= WORK TO BE COMPLETED =
Copy each line below that contains "file".

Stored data
——————————

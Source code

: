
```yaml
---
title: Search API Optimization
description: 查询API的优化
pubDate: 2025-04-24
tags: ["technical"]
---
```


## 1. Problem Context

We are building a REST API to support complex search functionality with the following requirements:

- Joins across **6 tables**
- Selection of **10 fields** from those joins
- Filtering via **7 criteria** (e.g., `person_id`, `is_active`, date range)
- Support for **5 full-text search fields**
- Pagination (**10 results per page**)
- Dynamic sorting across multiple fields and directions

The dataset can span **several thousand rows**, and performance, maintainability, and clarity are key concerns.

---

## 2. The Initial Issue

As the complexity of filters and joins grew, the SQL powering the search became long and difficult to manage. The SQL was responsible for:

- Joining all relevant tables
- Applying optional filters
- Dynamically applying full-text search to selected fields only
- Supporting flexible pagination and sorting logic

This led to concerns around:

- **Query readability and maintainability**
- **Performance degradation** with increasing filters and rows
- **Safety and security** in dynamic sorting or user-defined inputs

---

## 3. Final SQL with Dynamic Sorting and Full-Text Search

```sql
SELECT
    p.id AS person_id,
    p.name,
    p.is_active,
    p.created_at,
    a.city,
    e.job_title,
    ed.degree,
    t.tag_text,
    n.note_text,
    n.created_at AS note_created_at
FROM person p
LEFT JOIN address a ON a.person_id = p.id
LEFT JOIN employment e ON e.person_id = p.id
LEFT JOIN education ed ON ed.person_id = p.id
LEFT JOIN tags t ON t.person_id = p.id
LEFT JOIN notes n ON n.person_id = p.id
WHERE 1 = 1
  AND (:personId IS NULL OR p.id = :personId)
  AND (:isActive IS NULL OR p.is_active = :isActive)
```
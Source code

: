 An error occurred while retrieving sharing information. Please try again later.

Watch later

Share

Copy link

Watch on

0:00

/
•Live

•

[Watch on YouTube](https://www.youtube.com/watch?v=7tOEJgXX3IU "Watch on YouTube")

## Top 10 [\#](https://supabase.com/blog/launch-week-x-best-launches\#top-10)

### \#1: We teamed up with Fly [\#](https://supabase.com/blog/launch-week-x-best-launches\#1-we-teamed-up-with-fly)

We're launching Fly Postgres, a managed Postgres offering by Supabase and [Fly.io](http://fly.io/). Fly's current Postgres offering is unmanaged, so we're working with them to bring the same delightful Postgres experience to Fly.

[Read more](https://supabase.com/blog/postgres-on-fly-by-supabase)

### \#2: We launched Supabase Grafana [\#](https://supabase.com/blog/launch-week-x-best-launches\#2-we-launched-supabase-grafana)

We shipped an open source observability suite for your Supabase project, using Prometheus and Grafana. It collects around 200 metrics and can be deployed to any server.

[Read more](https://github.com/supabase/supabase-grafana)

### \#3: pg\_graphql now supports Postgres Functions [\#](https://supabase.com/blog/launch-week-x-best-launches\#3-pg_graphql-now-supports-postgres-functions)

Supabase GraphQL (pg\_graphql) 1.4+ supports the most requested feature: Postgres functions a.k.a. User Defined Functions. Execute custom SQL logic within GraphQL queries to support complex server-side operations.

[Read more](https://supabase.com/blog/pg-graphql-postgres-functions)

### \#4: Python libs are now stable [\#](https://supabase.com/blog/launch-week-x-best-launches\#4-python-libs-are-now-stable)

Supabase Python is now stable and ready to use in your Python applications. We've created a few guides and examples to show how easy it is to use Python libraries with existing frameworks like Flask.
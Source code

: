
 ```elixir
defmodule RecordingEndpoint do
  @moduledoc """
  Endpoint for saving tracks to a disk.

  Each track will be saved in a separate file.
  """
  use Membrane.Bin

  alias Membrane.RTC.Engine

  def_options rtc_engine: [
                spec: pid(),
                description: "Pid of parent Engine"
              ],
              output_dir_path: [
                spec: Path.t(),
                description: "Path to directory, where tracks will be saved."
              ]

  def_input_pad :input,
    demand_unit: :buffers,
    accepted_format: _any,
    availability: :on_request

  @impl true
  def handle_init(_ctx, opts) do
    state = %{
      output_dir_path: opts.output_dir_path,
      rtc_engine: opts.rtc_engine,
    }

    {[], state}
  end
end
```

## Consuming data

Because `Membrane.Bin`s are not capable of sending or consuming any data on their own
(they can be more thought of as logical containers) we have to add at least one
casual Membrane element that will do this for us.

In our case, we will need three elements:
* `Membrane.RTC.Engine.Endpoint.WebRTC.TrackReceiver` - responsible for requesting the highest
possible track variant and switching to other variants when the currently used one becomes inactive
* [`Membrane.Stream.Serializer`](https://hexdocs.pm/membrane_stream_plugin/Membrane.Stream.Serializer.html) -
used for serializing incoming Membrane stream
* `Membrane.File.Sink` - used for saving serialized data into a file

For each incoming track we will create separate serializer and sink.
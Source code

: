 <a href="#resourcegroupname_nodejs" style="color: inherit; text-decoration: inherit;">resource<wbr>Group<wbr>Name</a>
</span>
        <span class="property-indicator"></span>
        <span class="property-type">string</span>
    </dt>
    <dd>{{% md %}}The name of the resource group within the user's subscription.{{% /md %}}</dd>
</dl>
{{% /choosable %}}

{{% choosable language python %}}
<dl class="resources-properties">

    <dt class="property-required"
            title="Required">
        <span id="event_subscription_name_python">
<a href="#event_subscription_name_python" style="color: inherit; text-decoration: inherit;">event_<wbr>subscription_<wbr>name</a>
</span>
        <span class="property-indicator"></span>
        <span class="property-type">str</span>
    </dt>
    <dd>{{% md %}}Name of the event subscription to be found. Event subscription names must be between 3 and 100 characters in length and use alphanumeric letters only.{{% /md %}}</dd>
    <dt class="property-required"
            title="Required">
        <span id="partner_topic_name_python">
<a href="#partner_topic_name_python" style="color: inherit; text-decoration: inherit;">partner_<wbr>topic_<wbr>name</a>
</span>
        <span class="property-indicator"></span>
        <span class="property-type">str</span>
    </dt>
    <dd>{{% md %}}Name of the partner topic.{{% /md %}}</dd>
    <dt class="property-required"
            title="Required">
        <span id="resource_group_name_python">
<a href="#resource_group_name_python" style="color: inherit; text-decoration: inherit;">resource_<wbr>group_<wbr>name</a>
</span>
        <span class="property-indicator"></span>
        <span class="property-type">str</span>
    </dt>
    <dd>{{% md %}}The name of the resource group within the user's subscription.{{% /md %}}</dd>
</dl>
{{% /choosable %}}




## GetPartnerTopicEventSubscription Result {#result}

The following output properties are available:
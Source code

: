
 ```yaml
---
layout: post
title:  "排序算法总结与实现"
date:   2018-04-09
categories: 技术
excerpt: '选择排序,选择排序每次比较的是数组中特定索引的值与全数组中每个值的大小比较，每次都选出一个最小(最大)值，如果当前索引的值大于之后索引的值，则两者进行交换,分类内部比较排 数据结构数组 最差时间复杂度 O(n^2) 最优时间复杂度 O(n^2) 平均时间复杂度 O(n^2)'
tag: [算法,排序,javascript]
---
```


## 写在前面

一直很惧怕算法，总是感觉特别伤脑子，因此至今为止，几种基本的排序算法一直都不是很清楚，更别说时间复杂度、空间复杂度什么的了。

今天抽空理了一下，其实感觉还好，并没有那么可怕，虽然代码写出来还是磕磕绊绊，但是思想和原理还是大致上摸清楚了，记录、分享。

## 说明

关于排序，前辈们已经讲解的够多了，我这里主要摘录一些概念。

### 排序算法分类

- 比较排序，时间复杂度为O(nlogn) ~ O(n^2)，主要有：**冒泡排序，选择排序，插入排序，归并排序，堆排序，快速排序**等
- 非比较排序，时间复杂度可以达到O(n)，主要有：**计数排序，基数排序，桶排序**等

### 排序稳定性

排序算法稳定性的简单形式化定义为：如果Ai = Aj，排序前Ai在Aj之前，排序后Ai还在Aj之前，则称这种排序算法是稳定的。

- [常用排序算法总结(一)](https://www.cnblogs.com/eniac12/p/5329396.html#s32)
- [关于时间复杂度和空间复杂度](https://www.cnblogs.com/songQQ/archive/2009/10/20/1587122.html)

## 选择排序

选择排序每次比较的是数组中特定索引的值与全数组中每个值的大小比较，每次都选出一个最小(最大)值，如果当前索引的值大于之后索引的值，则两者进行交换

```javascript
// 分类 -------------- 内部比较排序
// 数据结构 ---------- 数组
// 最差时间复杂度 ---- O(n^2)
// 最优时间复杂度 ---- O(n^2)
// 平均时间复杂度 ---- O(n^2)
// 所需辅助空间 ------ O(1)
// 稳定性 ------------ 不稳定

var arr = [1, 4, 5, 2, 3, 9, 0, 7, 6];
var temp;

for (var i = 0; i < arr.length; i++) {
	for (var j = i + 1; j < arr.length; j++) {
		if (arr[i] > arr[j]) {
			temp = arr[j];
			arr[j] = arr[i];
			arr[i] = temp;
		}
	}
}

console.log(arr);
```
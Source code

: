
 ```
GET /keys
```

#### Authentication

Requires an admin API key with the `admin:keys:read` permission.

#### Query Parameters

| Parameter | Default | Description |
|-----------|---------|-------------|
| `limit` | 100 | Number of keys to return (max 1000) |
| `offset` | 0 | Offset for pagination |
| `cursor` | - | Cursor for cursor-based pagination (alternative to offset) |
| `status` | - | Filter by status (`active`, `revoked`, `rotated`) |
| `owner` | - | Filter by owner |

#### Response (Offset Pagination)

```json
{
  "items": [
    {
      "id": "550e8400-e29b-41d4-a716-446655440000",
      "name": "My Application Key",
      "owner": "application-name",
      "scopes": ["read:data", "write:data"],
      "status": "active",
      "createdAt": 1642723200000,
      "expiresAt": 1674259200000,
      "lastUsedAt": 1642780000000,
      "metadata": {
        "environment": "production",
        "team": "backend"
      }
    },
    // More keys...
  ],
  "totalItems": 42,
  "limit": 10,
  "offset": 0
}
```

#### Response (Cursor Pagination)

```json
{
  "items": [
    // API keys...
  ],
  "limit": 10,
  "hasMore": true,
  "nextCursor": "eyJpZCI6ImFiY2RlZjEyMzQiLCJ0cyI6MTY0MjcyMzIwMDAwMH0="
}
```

——————————

= TASK OUTPUT =
  Each track will be saved in a separate file.
* `Membrane.File.Sink` - used for saving serialized data into a file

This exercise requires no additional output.